* [TASK TO COMPLETE]: Determine how many lines below hold the string "adımları". Reply with the number alone.

**** TASK MATERIAL

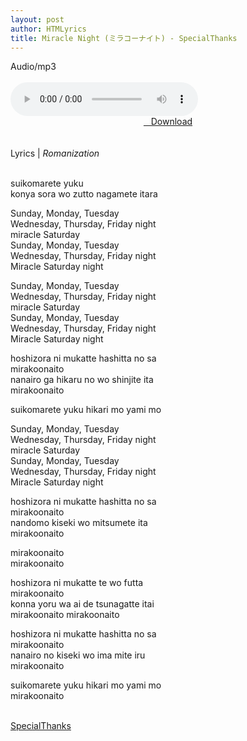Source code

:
 ```yaml
---
layout: post
author: HTMLyrics
title: Miracle Night (ミラコーナイト) - SpecialThanks
---
```


<div class="htl">Audio/mp3</div><br />

<audio class='js-player' style="--plyr-color-main: #212121;" controls>
<source src="https://drive.google.com/uc?authuser=0&id=1vkiAmAnmJLc13Pf-ZLcMN-yHL8nNmwyR&export=download" type="audio/mp3">
</audio><br />

<center>
<a href="/download/miraclenight-specialthanks" class="hbt"><i class="fa fa-chevron-down" aria-hidden="true"></i>&nbsp; &nbsp;Download</a>
</center><br />
<br />

<div class="htl">Lyrics | <i>Romanization</i></div><br />

suikomarete yuku<br />
konya sora wo zutto nagamete itara<br />

Sunday, Monday, Tuesday<br />
Wednesday, Thursday, Friday night<br />
miracle Saturday<br />
Sunday, Monday, Tuesday<br />
Wednesday, Thursday, Friday night<br />
Miracle Saturday night<br />

Sunday, Monday, Tuesday<br />
Wednesday, Thursday, Friday night<br />
miracle Saturday<br />
Sunday, Monday, Tuesday<br />
Wednesday, Thursday, Friday night<br />
Miracle Saturday night<br />

hoshizora ni mukatte hashitta no sa<br />
mirakoonaito<br />
nanairo ga hikaru no wo shinjite ita<br />
mirakoonaito<br />

suikomarete yuku hikari mo yami mo<br />

Sunday, Monday, Tuesday<br />
Wednesday, Thursday, Friday night<br />
miracle Saturday<br />
Sunday, Monday, Tuesday<br />
Wednesday, Thursday, Friday night<br />
Miracle Saturday night<br />

hoshizora ni mukatte hashitta no sa<br />
mirakoonaito<br />
nandomo kiseki wo mitsumete ita<br />
mirakoonaito<br />

mirakoonaito<br />
mirakoonaito<br />

hoshizora ni mukatte te wo futta<br />
mirakoonaito<br />
konna yoru wa ai de tsunagatte itai<br />
mirakoonaito mirakoonaito<br />

hoshizora ni mukatte hashitta no sa<br />
mirakoonaito<br />
nanairo no kiseki wo ima mite iru<br />
mirakoonaito<br />

suikomarete yuku hikari mo yami mo<br />
mirakoonaito<br />
<br />

<i class="fa fa-hashtag" aria-hidden="true"></i>
<a href="/artist/specialthanks">SpecialThanks</a>
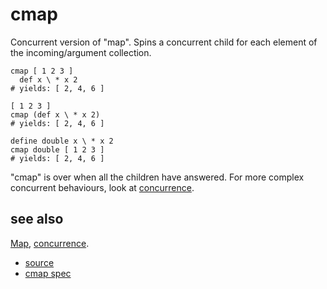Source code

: 
# cmap

Concurrent version of "map". Spins a concurrent child for each
element of the incoming/argument collection.

```
cmap [ 1 2 3 ]
  def x \ * x 2
# yields: [ 2, 4, 6 ]

[ 1 2 3 ]
cmap (def x \ * x 2)
# yields: [ 2, 4, 6 ]

define double x \ * x 2
cmap double [ 1 2 3 ]
# yields: [ 2, 4, 6 ]
```

"cmap" is over when all the children have answered. For more complex
concurrent behaviours, look at [concurrence](concurrence.md).

## see also

[Map](map.md), [concurrence](concurrence.md).


* [source](https://github.com/floraison/flor/tree/master/lib/flor/punit/cmap.rb)
* [cmap spec](https://github.com/floraison/flor/tree/master/spec/punit/cmap_spec.rb)


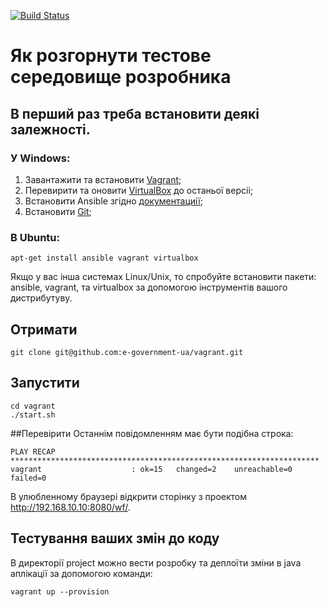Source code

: [![Build Status](https://travis-ci.org/e-government-ua/vagrant.svg?branch=master)](https://travis-ci.org/e-government-ua/vagrant)
# Як розгорнути тестове середовище розробника

## В перший раз треба встановити деякі залежності.

### У Windows:
1. Завантажити та встановити [Vagrant](https://www.vagrantup.com/downloads.html);
2. Перевирити та оновити [VirtualBox](https://www.virtualbox.org/wiki/Downloads) до останьої версіі;
3. Встановити Ansible згідно [документациії](http://docs.ansible.com/intro_installation.html);
4. Встановити [Git](https://git-scm.com/download/win);

### В Ubuntu:
```
apt-get install ansible vagrant virtualbox
```
Якщо у вас інша системах Linux/Unix, то спробуйте встановити пакети: ansible, vagrant, та virtualbox за допомогою інструментів вашого дистрибутуву.

## Отримати
```
git clone git@github.com:e-government-ua/vagrant.git
```

## Запустити
```
cd vagrant 
./start.sh
```

##Перевірити
Останнім повідомленням має бути подібна строка:
```
PLAY RECAP *********************************************************************
vagrant                    : ok=15   changed=2    unreachable=0    failed=0
```
В улюбленному браузерi відкрити сторінку з проектом http://192.168.10.10:8080/wf/.

## Тестування ваших змін до коду
В директорії project можно вести розробку та деплоїти зміни в java аплікації за допомогою команди:
```
vagrant up --provision
```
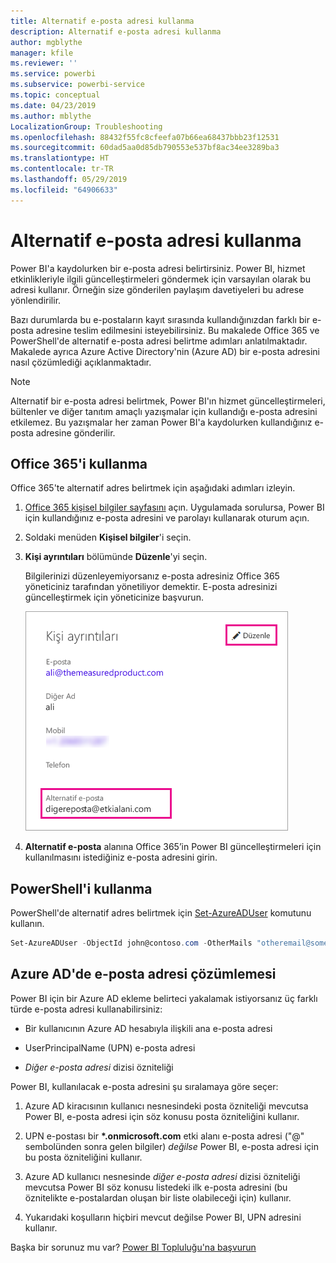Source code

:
 ```yaml
---
title: Alternatif e-posta adresi kullanma
description: Alternatif e-posta adresi kullanma
author: mgblythe
manager: kfile
ms.reviewer: ''
ms.service: powerbi
ms.subservice: powerbi-service
ms.topic: conceptual
ms.date: 04/23/2019
ms.author: mblythe
LocalizationGroup: Troubleshooting
ms.openlocfilehash: 88432f55fc8cfeefa07b66ea68437bbb23f12531
ms.sourcegitcommit: 60dad5aa0d85db790553e537bf8ac34ee3289ba3
ms.translationtype: HT
ms.contentlocale: tr-TR
ms.lasthandoff: 05/29/2019
ms.locfileid: "64906633"
---
```

# <a name="use-an-alternate-email-address"></a>Alternatif e-posta adresi kullanma

Power BI'a kaydolurken bir e-posta adresi belirtirsiniz. Power BI, hizmet etkinlikleriyle ilgili güncelleştirmeleri göndermek için varsayılan olarak bu adresi kullanır. Örneğin size gönderilen paylaşım davetiyeleri bu adrese yönlendirilir.

Bazı durumlarda bu e-postaların kayıt sırasında kullandığınızdan farklı bir e-posta adresine teslim edilmesini isteyebilirsiniz. Bu makalede Office 365 ve PowerShell'de alternatif e-posta adresi belirtme adımları anlatılmaktadır. Makalede ayrıca Azure Active Directory'nin (Azure AD) bir e-posta adresini nasıl çözümlediği açıklanmaktadır.

> [!NOTE]
> Alternatif bir e-posta adresi belirtmek, Power BI'ın hizmet güncelleştirmeleri, bültenler ve diğer tanıtım amaçlı yazışmalar için kullandığı e-posta adresini etkilemez. Bu yazışmalar her zaman Power BI'a kaydolurken kullandığınız e-posta adresine gönderilir.

## <a name="use-office-365"></a>Office 365'i kullanma

Office 365'te alternatif adres belirtmek için aşağıdaki adımları izleyin.

1. [Office 365 kişisel bilgiler sayfasını](https://portal.office.com/account/#personalinfo) açın. Uygulamada sorulursa, Power BI için kullandığınız e-posta adresini ve parolayı kullanarak oturum açın.

1. Soldaki menüden **Kişisel bilgiler**'i seçin.

1. **Kişi ayrıntıları** bölümünde **Düzenle**'yi seçin.

    Bilgilerinizi düzenleyemiyorsanız e-posta adresiniz Office 365 yöneticiniz tarafından yönetiliyor demektir. E-posta adresinizi güncelleştirmek için yöneticinize başvurun.

    ![Kişi ayrıntıları](media/service-admin-alternate-email-address-for-power-bi/contact-details.png)

1. **Alternatif e-posta** alanına Office 365’in Power BI güncelleştirmeleri için kullanılmasını istediğiniz e-posta adresini girin.

## <a name="use-powershell"></a>PowerShell'i kullanma

PowerShell'de alternatif adres belirtmek için [Set-AzureADUser](/powershell/module/azuread/set-azureaduser/) komutunu kullanın.

```powershell
Set-AzureADUser -ObjectId john@contoso.com -OtherMails "otheremail@somedomain.com"
```

## <a name="email-address-resolution-in-azure-ad"></a>Azure AD'de e-posta adresi çözümlemesi

Power BI için bir Azure AD ekleme belirteci yakalamak istiyorsanız üç farklı türde e-posta adresi kullanabilirsiniz:

* Bir kullanıcının Azure AD hesabıyla ilişkili ana e-posta adresi

* UserPrincipalName (UPN) e-posta adresi

* *Diğer e-posta adresi* dizisi özniteliği

Power BI, kullanılacak e-posta adresini şu sıralamaya göre seçer:

1. Azure AD kiracısının kullanıcı nesnesindeki posta özniteliği mevcutsa Power BI, e-posta adresi için söz konusu posta özniteliğini kullanır.

1. UPN e-postası bir **\*.onmicrosoft.com** etki alanı e-posta adresi ("\@" sembolünden sonra gelen bilgiler) *değilse* Power BI, e-posta adresi için bu posta özniteliğini kullanır.

1. Azure AD kullanıcı nesnesinde *diğer e-posta adresi* dizisi özniteliği mevcutsa Power BI söz konusu listedeki ilk e-posta adresini (bu öznitelikte e-postalardan oluşan bir liste olabileceği için) kullanır.

1. Yukarıdaki koşulların hiçbiri mevcut değilse Power BI, UPN adresini kullanır.

Başka bir sorunuz mu var? [Power BI Topluluğu'na başvurun](http://community.powerbi.com/)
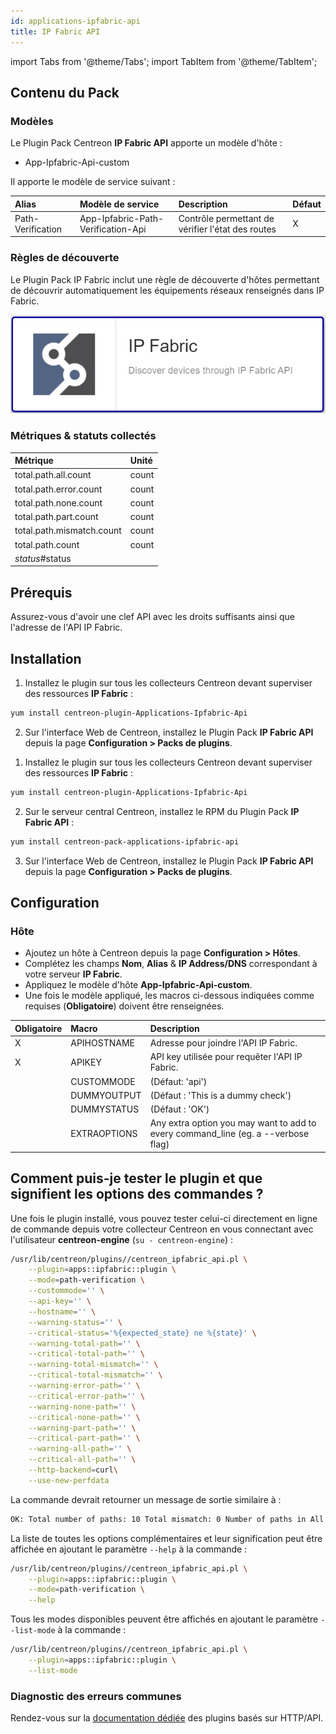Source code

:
 ```yaml
---
id: applications-ipfabric-api
title: IP Fabric API
---
```

import Tabs from '@theme/Tabs';
import TabItem from '@theme/TabItem';


## Contenu du Pack

### Modèles

Le Plugin Pack Centreon **IP Fabric API** apporte un modèle d'hôte :

* App-Ipfabric-Api-custom

Il apporte le modèle de service suivant :

| Alias             | Modèle de service                  | Description                                       | Défaut |
|:------------------|:-----------------------------------|:--------------------------------------------------|:-------|
| Path-Verification | App-Ipfabric-Path-Verification-Api | Contrôle permettant de vérifier l'état des routes | X      |

### Règles de découverte

Le Plugin Pack IP Fabric inclut une règle de découverte d'hôtes permettant de découvrir automatiquement les équipements réseaux renseignés dans IP Fabric.

![image](../../../assets/integrations/plugin-packs/procedures/applications-ipfabric-api-provider.png)

### Métriques & statuts collectés

<Tabs groupId="sync">
<TabItem value="Path-Verification" label="Path-Verification">

| Métrique                  | Unité |
|:--------------------------|:------|
| total.path.all.count      | count |
| total.path.error.count    | count |
| total.path.none.count     | count |
| total.path.part.count     | count |
| total.path.mismatch.count | count |
| total.path.count          | count |
| *status*#status           |       |

</TabItem>
</Tabs>

## Prérequis

Assurez-vous d'avoir une clef API avec les droits suffisants ainsi que l'adresse de l'API IP Fabric.

## Installation

<Tabs groupId="sync">
<TabItem value="Online License" label="Online License">

1. Installez le plugin sur tous les collecteurs Centreon devant superviser des ressources **IP Fabric** :

```bash
yum install centreon-plugin-Applications-Ipfabric-Api
```

2. Sur l'interface Web de Centreon, installez le Plugin Pack **IP Fabric API** depuis la page **Configuration > Packs de plugins**.

</TabItem>
<TabItem value="Offline License" label="Offline License">

1. Installez le plugin sur tous les collecteurs Centreon devant superviser des ressources **IP Fabric** :

```bash
yum install centreon-plugin-Applications-Ipfabric-Api
```

2. Sur le serveur central Centreon, installez le RPM du Plugin Pack **IP Fabric API** :

```bash
yum install centreon-pack-applications-ipfabric-api
```

3. Sur l'interface Web de Centreon, installez le Plugin Pack **IP Fabric API** depuis la page **Configuration > Packs de plugins**.

</TabItem>
</Tabs>

## Configuration

### Hôte

* Ajoutez un hôte à Centreon depuis la page **Configuration > Hôtes**.
* Complétez les champs **Nom**, **Alias** & **IP Address/DNS** correspondant à votre serveur **IP Fabric**.
* Appliquez le modèle d'hôte **App-Ipfabric-Api-custom**.
* Une fois le modèle appliqué, les macros ci-dessous indiquées comme requises (**Obligatoire**) doivent être renseignées.

| Obligatoire | Macro        | Description                                                                            |
|:------------|:-------------|:---------------------------------------------------------------------------------------|
| X           | APIHOSTNAME  | Adresse pour joindre l'API IP Fabric.                                                  |
| X           | APIKEY       | API key utilisée pour requêter l'API IP Fabric.                                        |
|             | CUSTOMMODE   | (Défaut: 'api')                                                                        |
|             | DUMMYOUTPUT  | (Défaut : 'This is a dummy check')                                                     |
|             | DUMMYSTATUS  | (Défaut : 'OK')                                                                        |
|             | EXTRAOPTIONS | Any extra option you may want to add to every command\_line (eg. a --verbose flag)     |

## Comment puis-je tester le plugin et que signifient les options des commandes ?

Une fois le plugin installé, vous pouvez tester celui-ci directement en ligne
de commande depuis votre collecteur Centreon en vous connectant avec
l'utilisateur **centreon-engine** (`su - centreon-engine`) :

```bash
/usr/lib/centreon/plugins//centreon_ipfabric_api.pl \
    --plugin=apps::ipfabric::plugin \
    --mode=path-verification \
    --custommode='' \
    --api-key='' \
    --hostname='' \
    --warning-status='' \
    --critical-status='%{expected_state} ne %{state}' \
    --warning-total-path='' \
    --critical-total-path='' \
    --warning-total-mismatch='' \
    --critical-total-mismatch='' \
    --warning-error-path='' \
    --critical-error-path='' \
    --warning-none-path='' \
    --critical-none-path='' \
    --warning-part-path='' \
    --critical-part-path='' \
    --warning-all-path='' \
    --critical-all-path='' \
    --http-backend=curl\
    --use-new-perfdata
```

La commande devrait retourner un message de sortie similaire à :

```bash
OK: Total number of paths: 10 Total mismatch: 0 Number of paths in All state: 8 Number of paths in Part state: 1 Number of paths in None state: 1 Number of paths in Error state: 0  | 'total.path.count'=10;;;0; 'total.path.mismatch.count'=0;;;0; 'total.path.all.count'=8;;;0; 'total.path.part.count'=1;;;0; 'total.path.none.count'=1;;;0; 'total.path.error.count'=0;;;0; 
```

La liste de toutes les options complémentaires et leur signification peut être
affichée en ajoutant le paramètre `--help` à la commande :

```bash
/usr/lib/centreon/plugins//centreon_ipfabric_api.pl \
    --plugin=apps::ipfabric::plugin \
    --mode=path-verification \
    --help
```

Tous les modes disponibles peuvent être affichés en ajoutant le paramètre
`--list-mode` à la commande :

```bash
/usr/lib/centreon/plugins//centreon_ipfabric_api.pl \
    --plugin=apps::ipfabric::plugin \
    --list-mode
```

### Diagnostic des erreurs communes

Rendez-vous sur la [documentation dédiée](../getting-started/how-to-guides/troubleshooting-plugins.md#http-and-api-checks)
des plugins basés sur HTTP/API.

********

* [TASK RESULT]: 2